3 min readStudy Aims to Document Relationship Between Language and Cognition in Childhood Language Disorders
Amherst, MA — The University of Massachusetts Amherst will be one of two sites for a national study that aims to better understand language and cognition in two groups of children affected by language disorders.
Language development researchers Jill Hoover, associate professor of communication disorders in the UMass Amherst School of Public Health and Health Sciences, and Audra Sterling, associate professor of communication sciences and disorders at the University of Wisconsin-Madison, will lead the research at their respective campuses.
The investigators were awarded a five-year, $2.4-million grant from the National Institute on Deafness and Other Communication Disorders, split evenly between the two university sites, to study grammatical skills and executive functions over a two-year period of development in preschool and school-age children.
“Grammatical skills serve a foundational role in language development. They underlie higher level oral language skills and directly affect academic skills, such as reading and writing,” Hoover says. “We also know that weak grammatical skills can negatively affect children’s ability to follow directions, and they can hinder social interactions. Executive functions include the cognitive processes used to manage and control thoughts and behaviours. They are critically important to function in one’s environment since they are related to the planning, problem solving, decision making and adapting to environmental changes.”
This study will be the first to look at grammar skills and executive functions together over time while also making comparisons across two clinical groups. “We want to see the extent to which these two constructs are separate or interrelated in clinical disorders associated with language impairments and what that looks like over a two-year developmental window,” Hoover says.
The research will include children with developmental language disorder (DLD) and males with fragile X syndrome, an inherited condition. A third group of children without either disorder will constitute the control.
Developmental language disorder is a common childhood language condition. In a classroom of 30 children, two will typically be affected by DLD, making it five times more common than autism, Hoover notes. “DLD is characterized by significant impairments in language, but grammar tends to be one of the earlier aspects of language that is noticeably weak,” she says. “Weak grammatical skills result in spoken language that is not as complex as we might expect from other children of the same age, and it can also lead to difficulties understanding others.”
Fragile X syndrome is the most common inherited form of intellectual disability, and affected males have significant language impairments.
In the course of their collaborative research leading up to this grant, Hoover and Sterling discovered that children with DLD displayed similar weaknesses in grammatical skills as children with fragile X syndrome. “Children with fragile X have an intellectual disability but children with developmental language disorder do not,” Hoover says. “These two clinical groups that look quite different in terms of their overall cognitive profile are strikingly similar in terms of some elements of their grammatical skills. There are, however, a few differences that we haven’t been able to explain.”
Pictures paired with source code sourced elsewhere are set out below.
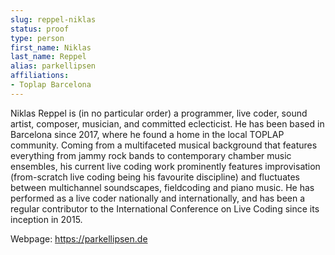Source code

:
 ```yaml
---
slug: reppel-niklas
status: proof
type: person
first_name: Niklas
last_name: Reppel
alias: parkellipsen
affiliations:
- Toplap Barcelona
---
```


Niklas Reppel is (in no particular order) a programmer, live coder, sound artist, composer, musician, and committed eclecticist. He has been based in Barcelona since 2017, where he found a home in the local TOPLAP community. Coming from a multifaceted musical background that features everything from jammy rock bands to contemporary chamber music ensembles, his current live coding work prominently features improvisation (from-scratch live coding being his favourite discipline) and fluctuates between multichannel soundscapes, fieldcoding and piano music. He has performed as a live coder nationally and internationally, and has been a regular contributor to the International Conference on Live Coding since its inception in 2015. 

Webpage: https://parkellipsen.de

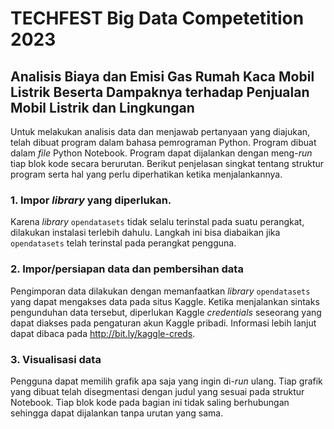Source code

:# TECHFEST Big Data Competetition 2023
## Analisis Biaya dan Emisi Gas Rumah Kaca Mobil Listrik Beserta Dampaknya terhadap Penjualan Mobil Listrik dan Lingkungan

Untuk melakukan analisis data dan menjawab pertanyaan yang diajukan, telah dibuat program dalam bahasa pemrograman Python. Program dibuat dalam _file_ Python Notebook. Program dapat dijalankan dengan meng-_run_ tiap blok kode secara berurutan. Berikut penjelasan singkat tentang struktur program serta hal yang perlu diperhatikan ketika menjalankannya.

### 1. Impor _library_ yang diperlukan.
Karena _library_ ```opendatasets``` tidak selalu terinstal pada suatu perangkat, dilakukan instalasi terlebih dahulu. Langkah ini bisa diabaikan jika ```opendatasets``` telah terinstal pada perangkat pengguna.
### 2. Impor/persiapan data dan pembersihan data
Pengimporan data dilakukan dengan memanfaatkan _library_ ```opendatasets``` yang dapat mengakses data pada situs Kaggle. Ketika menjalankan sintaks pengunduhan data tersebut, diperlukan Kaggle _credentials_ seseorang yang dapat diakses pada pengaturan akun Kaggle pribadi. Informasi lebih lanjut dapat dibaca pada http://bit.ly/kaggle-creds.
### 3. Visualisasi data
Pengguna dapat memilih grafik apa saja yang ingin di-_run_ ulang. Tiap grafik yang dibuat telah disegmentasi dengan judul yang sesuai pada struktur Notebook. Tiap blok kode pada bagian ini tidak saling berhubungan sehingga dapat dijalankan tanpa urutan yang sama.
The researchers hope to learn more about grammatical development in these groups of children by also considering potential relationships with executive functioning skills. “The relationship between language and cognitive processes has been a long-standing question in our field,” Hoover says. “This is a study taking two different clinical populations and comparing them to one another on a set of skills; that’s been done before. What hasn’t been done is testing the complex relationship between grammar skills and executive functions across two clinical groups to see if that improves our understanding.”
In the near future, children will be recruited from across the nation to travel to either Massachusetts or Wisconsin for in-person testing. They will return two years later to repeat the testing. The families’ travel costs will be reimbursed. The study is particularly significant for families with fragile X syndrome because the disorder is rare and research opportunities are limited.
“The parents are going to walk away having a really comprehensive picture of their children’s development on the basis of the information that we collect at both time points,” Hoover says.
The researchers will gather data that they hope will eventually lead to clinical trials directed at improving communication and everyday functioning. “Our ultimate goal is to see how we can maximize the effectiveness of interventions kids are getting in schools,” Hoover says.
Article adapted from a University of Massachusetts Amherst news release.